When Manchester Orchestra released their landmark debut album, I’m Like a Virgin Losing a Child, they became instant indie darlings. Throughout their decade long career, the band has made a name for itself delivering heart-wrenching, direct songs that gracefully manage to avoid sounding trite or too on the nose. Their latest release, A Black Mile to the Surface, continues in this tradition and improves upon it.
A far cry from the boyish angst of earlier lauded releases, Black Mile is rife with melancholy Americana, and manages to navigate the mournful and transcendent to great success. Frontman Andy Hull’s earnest vocals are as inviting as-ever, and the warm acoustic tones are a significant break from 2013’s stormy release, Cope. The album’s centerpiece, a flowing triad formed from the album’s second single, “The Alien,” “The Sunshine,” and “The Grocery,” are beautiful pieces of songwriting fit seamlessly together. “I want to feel the way your father felt, was it easy for belief” sings Hull on “The Grocery.” “I want to know if there’s a higher love he saw that I can’t see.” Hull reaches for the divine while being grounded painfully in the quotidian.
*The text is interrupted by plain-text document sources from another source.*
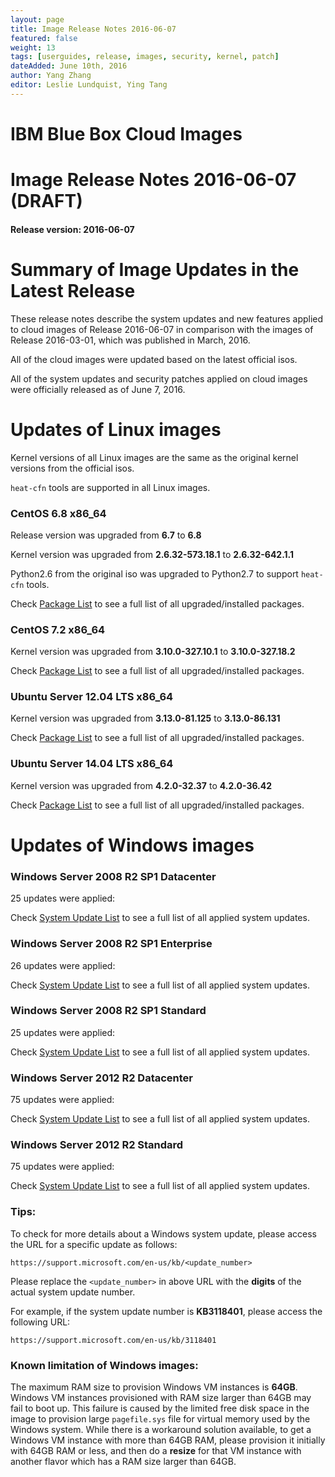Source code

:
 ```yaml
---
layout: page
title: Image Release Notes 2016-06-07
featured: false
weight: 13
tags: [userguides, release, images, security, kernel, patch]
dateAdded: June 10th, 2016
author: Yang Zhang
editor: Leslie Lundquist, Ying Tang
---
```


# **IBM Blue Box Cloud Images**

# Image Release Notes 2016-06-07 (DRAFT)

#### Release version: 2016-06-07

# **Summary of Image Updates in the Latest Release**

These release notes describe the system updates and new features applied to cloud images of Release 2016-06-07 in comparison with the images of Release 2016-03-01, which was published in March, 2016.

All of the cloud images were updated based on the latest official isos.

All of the system updates and security patches applied on cloud images were officially released as of June 7, 2016.

# **Updates of Linux images**

Kernel versions of all Linux images are the same as the original kernel versions from the official isos.

`heat-cfn` tools are supported in all Linux images.

### **CentOS 6.8 x86_64**

Release version was upgraded from **6.7** to **6.8**

Kernel version was upgraded from **2.6.32-573.18.1** to **2.6.32-642.1.1**

Python2.6 from the original iso was upgraded to Python2.7 to support `heat-cfn` tools.

Check [Package List](../image_patch_list_20160607/centos-6.8.txt) to see a full list of all upgraded/installed packages.

### **CentOS 7.2 x86_64**

Kernel version was upgraded from **3.10.0-327.10.1** to **3.10.0-327.18.2**

Check [Package List](../image_patch_list_20160607/centos-7.2.txt) to see a full list of all upgraded/installed packages.

### **Ubuntu Server 12.04 LTS x86_64**

Kernel version was upgraded from **3.13.0-81.125** to **3.13.0-86.131**

Check [Package List](../image_patch_list_20160607/ubuntu-12.04.txt) to see a full list of all upgraded/installed packages.

### **Ubuntu Server 14.04 LTS x86_64**

Kernel version was upgraded from **4.2.0-32.37** to **4.2.0-36.42**

Check [Package List](../image_patch_list_20160607/ubuntu-14.04.txt) to see a full list of all upgraded/installed packages.


# **Updates of Windows images**

### **Windows Server 2008 R2 SP1 Datacenter**

25 updates were applied:

Check [System Update List](../image_patch_list_20160607/win-2008-r2-datacenter.txt) to see a full list of all applied system updates.

### **Windows Server 2008 R2 SP1 Enterprise**

26 updates were applied:

Check [System Update List](../image_patch_list_20160607/win-2008-r2-enterprise.txt) to see a full list of all applied system updates.

### **Windows Server 2008 R2 SP1 Standard**

25 updates were applied:

Check [System Update List](../image_patch_list_20160607/win-2008-r2-standard.txt) to see a full list of all applied system updates.

### **Windows Server 2012 R2 Datacenter**

75 updates were applied:

Check [System Update List](../image_patch_list_20160607/win-2012r2-datacenter.txt) to see a full list of all applied system updates.

### **Windows Server 2012 R2 Standard**

75 updates were applied:

Check [System Update List](../image_patch_list_20160607/win-2012r2-standard.txt) to see a full list of all applied system updates.

### **Tips:**

To check for more details about a Windows system update, please access the URL for a specific update as follows:

```
https://support.microsoft.com/en-us/kb/<update_number>
```

Please replace the `<update_number>` in above URL with the **digits** of the actual system update number.

For example, if the system update number is **KB3118401**, please access the following URL:

```
https://support.microsoft.com/en-us/kb/3118401
```

### **Known limitation of Windows images:**

The maximum RAM size to provision Windows VM instances is **64GB**. Windows VM instances provisioned with RAM size larger than 64GB may fail to boot up. This failure is caused by the limited free disk space in the image to provision large `pagefile.sys` file for virtual memory used by the Windows system. While there is a workaround solution available, to get a Windows VM instance with more than 64GB RAM, please provision it initially with 64GB RAM or less, and then do a **resize** for that VM instance with another flavor which has a RAM size larger than 64GB.


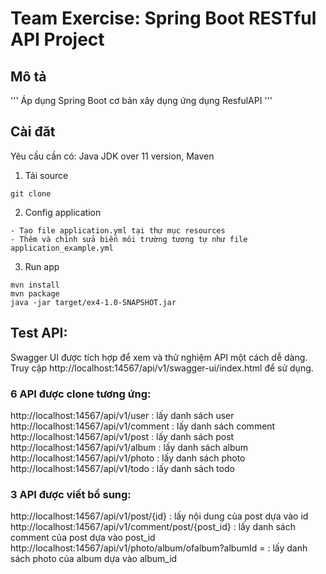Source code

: # Team Exercise: Spring Boot RESTful API Project 

## Mô tả
''' 
Áp dụng Spring Boot cơ bản xây dụng ứng dụng ResfulAPI
'''

## Cài đăt
Yêu cầu cần có: Java JDK over 11 version, Maven

1. Tải source
```
git clone
```
2. Config application
```
- Tạo file application.yml tại thư mục resources
- Thêm và chỉnh sửa biến môi trường tương tự như file application_example.yml 
```

3. Run app 
```
mvn install
mvn package
java -jar target/ex4-1.0-SNAPSHOT.jar
```


## Test API:  
Swagger UI được tích hợp để xem và thử nghiệm API một cách dễ dàng. Truy cập http://localhost:14567/api/v1/swagger-ui/index.html để sử dụng.  

### 6 API được clone tương ứng:  
http://localhost:14567/api/v1/user : lấy danh sách user  
http://localhost:14567/api/v1/comment : lấy danh sách comment  
http://localhost:14567/api/v1/post : lấy danh sách post  
http://localhost:14567/api/v1/album : lấy danh sách album  
http://localhost:14567/api/v1/photo : lấy danh sách photo  
http://localhost:14567/api/v1/todo : lấy danh sách todo

### 3 API được viết bổ sung:  
http://localhost:14567/api/v1/post/{id} : lấy nội dung của post dựa vào id  
http://localhost:14567/api/v1/comment/post/{post_id} : lấy danh sách comment của post dựa vào post_id  
http://localhost:14567/api/v1/photo/album/ofalbum?albumId =  : lấy danh sách photo của album dựa vào album_id
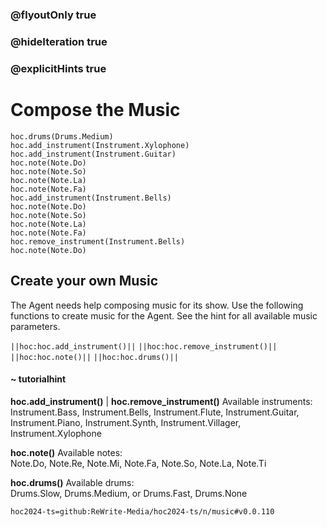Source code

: ### @flyoutOnly true
### @hideIteration true
### @explicitHints true

# Compose the Music

```python-template
hoc.drums(Drums.Medium)
hoc.add_instrument(Instrument.Xylophone)
hoc.add_instrument(Instrument.Guitar)
hoc.note(Note.Do)
hoc.note(Note.So)
hoc.note(Note.La)
hoc.note(Note.Fa)
hoc.add_instrument(Instrument.Bells)
hoc.note(Note.Do)
hoc.note(Note.So)
hoc.note(Note.La)
hoc.note(Note.Fa)
hoc.remove_instrument(Instrument.Bells)
hoc.note(Note.Do)
```

## Create your own Music
The Agent needs help composing music for its show. Use the following functions to create music for the Agent. See the hint for all available music parameters.

``||hoc:hoc.add_instrument()||``
``||hoc:hoc.remove_instrument()||``
``||hoc:hoc.note()||``
``||hoc:hoc.drums()||``

#### ~ tutorialhint
**hoc.add_instrument()** | **hoc.remove_instrument()**
Available instruments:  
Instrument.Bass, Instrument.Bells, Instrument.Flute, Instrument.Guitar, Instrument.Piano, Instrument.Synth, Instrument.Villager, Instrument.Xylophone

**hoc.note()**
Available notes:  
Note.Do, Note.Re, Note.Mi, Note.Fa, Note.So, Note.La, Note.Ti

**hoc.drums()**
Available drums:  
Drums.Slow, Drums.Medium, or Drums.Fast, Drums.None

```package
hoc2024-ts=github:ReWrite-Media/hoc2024-ts/n/music#v0.0.110
```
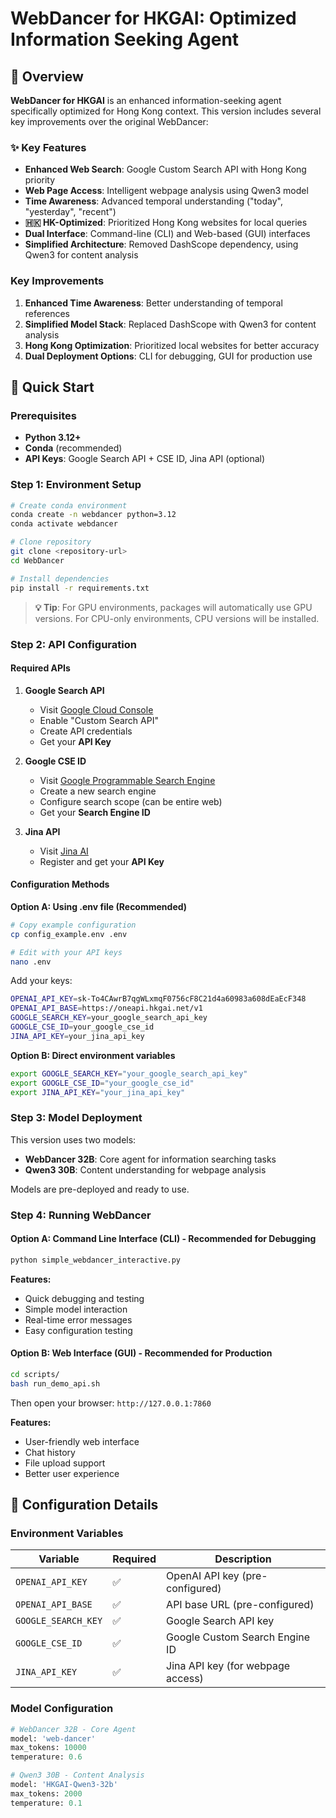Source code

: # WebDancer for HKGAI: Optimized Information Seeking Agent


## 🎯 Overview

**WebDancer for HKGAI** is an enhanced information-seeking agent specifically optimized for Hong Kong context. This version includes several key improvements over the original WebDancer:

### ✨ Key Features

- **Enhanced Web Search**: Google Custom Search API with Hong Kong priority
- **Web Page Access**: Intelligent webpage analysis using Qwen3 model
- **Time Awareness**: Advanced temporal understanding ("today", "yesterday", "recent")
- **🇭🇰 HK-Optimized**: Prioritized Hong Kong websites for local queries
- **Dual Interface**: Command-line (CLI) and Web-based (GUI) interfaces
- **Simplified Architecture**: Removed DashScope dependency, using Qwen3 for content analysis

### Key Improvements

1. **Enhanced Time Awareness**: Better understanding of temporal references
2. **Simplified Model Stack**: Replaced DashScope with Qwen3 for content analysis
3. **Hong Kong Optimization**: Prioritized local websites for better accuracy
4. **Dual Deployment Options**: CLI for debugging, GUI for production use

## 🚀 Quick Start

### Prerequisites

- **Python 3.12+**
- **Conda** (recommended)
- **API Keys**: Google Search API + CSE ID, Jina API (optional)

### Step 1: Environment Setup

```bash
# Create conda environment
conda create -n webdancer python=3.12
conda activate webdancer

# Clone repository
git clone <repository-url>
cd WebDancer

# Install dependencies
pip install -r requirements.txt
```

> **💡 Tip**: For GPU environments, packages will automatically use GPU versions. For CPU-only environments, CPU versions will be installed.

### Step 2: API Configuration

#### Required APIs

1. **Google Search API**
   - Visit [Google Cloud Console](https://console.cloud.google.com/)
   - Enable "Custom Search API"
   - Create API credentials
   - Get your **API Key**

2. **Google CSE ID**
   - Visit [Google Programmable Search Engine](https://programmablesearchengine.google.com/)
   - Create a new search engine
   - Configure search scope (can be entire web)
   - Get your **Search Engine ID**

3. **Jina API** 
   - Visit [Jina AI](https://jina.ai/api-dashboard/)
   - Register and get your **API Key**

#### Configuration Methods

**Option A: Using .env file (Recommended)**

```bash
# Copy example configuration
cp config_example.env .env

# Edit with your API keys
nano .env
```

Add your keys:
```bash
OPENAI_API_KEY=sk-To4CAwrB7qgWLxmqF0756cF8C21d4a60983a608dEaEcF348
OPENAI_API_BASE=https://oneapi.hkgai.net/v1
GOOGLE_SEARCH_KEY=your_google_search_api_key
GOOGLE_CSE_ID=your_google_cse_id
JINA_API_KEY=your_jina_api_key
```

**Option B: Direct environment variables**

```bash
export GOOGLE_SEARCH_KEY="your_google_search_api_key"
export GOOGLE_CSE_ID="your_google_cse_id"
export JINA_API_KEY="your_jina_api_key"
```

### Step 3: Model Deployment

This version uses two models:

- **WebDancer 32B**: Core agent for information searching tasks
- **Qwen3 30B**: Content understanding for webpage analysis

Models are pre-deployed and ready to use.

### Step 4: Running WebDancer

#### Option A: Command Line Interface (CLI) - Recommended for Debugging

```bash
python simple_webdancer_interactive.py
```

**Features:**
- Quick debugging and testing
- Simple model interaction
- Real-time error messages
- Easy configuration testing

#### Option B: Web Interface (GUI) - Recommended for Production

```bash
cd scripts/
bash run_demo_api.sh
```

Then open your browser: `http://127.0.0.1:7860`

**Features:**
- User-friendly web interface
- Chat history
- File upload support
- Better user experience

## 🔧 Configuration Details

### Environment Variables

| Variable | Required | Description |
|----------|----------|-------------|
| `OPENAI_API_KEY` | ✅ | OpenAI API key (pre-configured) |
| `OPENAI_API_BASE` | ✅ | API base URL (pre-configured) |
| `GOOGLE_SEARCH_KEY` | ✅ | Google Search API key |
| `GOOGLE_CSE_ID` | ✅ | Google Custom Search Engine ID |
| `JINA_API_KEY` | ✅ | Jina API key (for webpage access) |

### Model Configuration

```python
# WebDancer 32B - Core Agent
model: 'web-dancer'
max_tokens: 10000
temperature: 0.6

# Qwen3 30B - Content Analysis
model: 'HKGAI-Qwen3-32b'
max_tokens: 2000
temperature: 0.1
```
Though Black Mile is easily the band’s strongest release since their 2009 sophomore effort, Mean Everything to Nothing, it has its failings. The record starts to lose steam with “The Wolf,” which relies on distorted guitars and synth driven melody. It seems almost out of step with the careful candor of the rest of the album, especially after the two song, largely acoustic driven centerpiece after “the Alien.” The ninth track, “The Mistake,” sounds like it was pulled from an early album from the Boxer Rebellion. “The Parts” is a delicate, idiosyncratic love song underscored by quietly plucked acoustic. Hull’s shaky, breathy vocals are given depth via added reverb and a lo-fi wash that’s suggestive of vinyl’s heyday.
There are easy comparisons to be made here – Hull’s soaring vocals throughout the record can be reminiscent of Band of Horses or Fleet Foxes. But at their best, the band sounds like a more mature iteration of their early days – an un-cynical attempt to grapple with the throes of adulthood.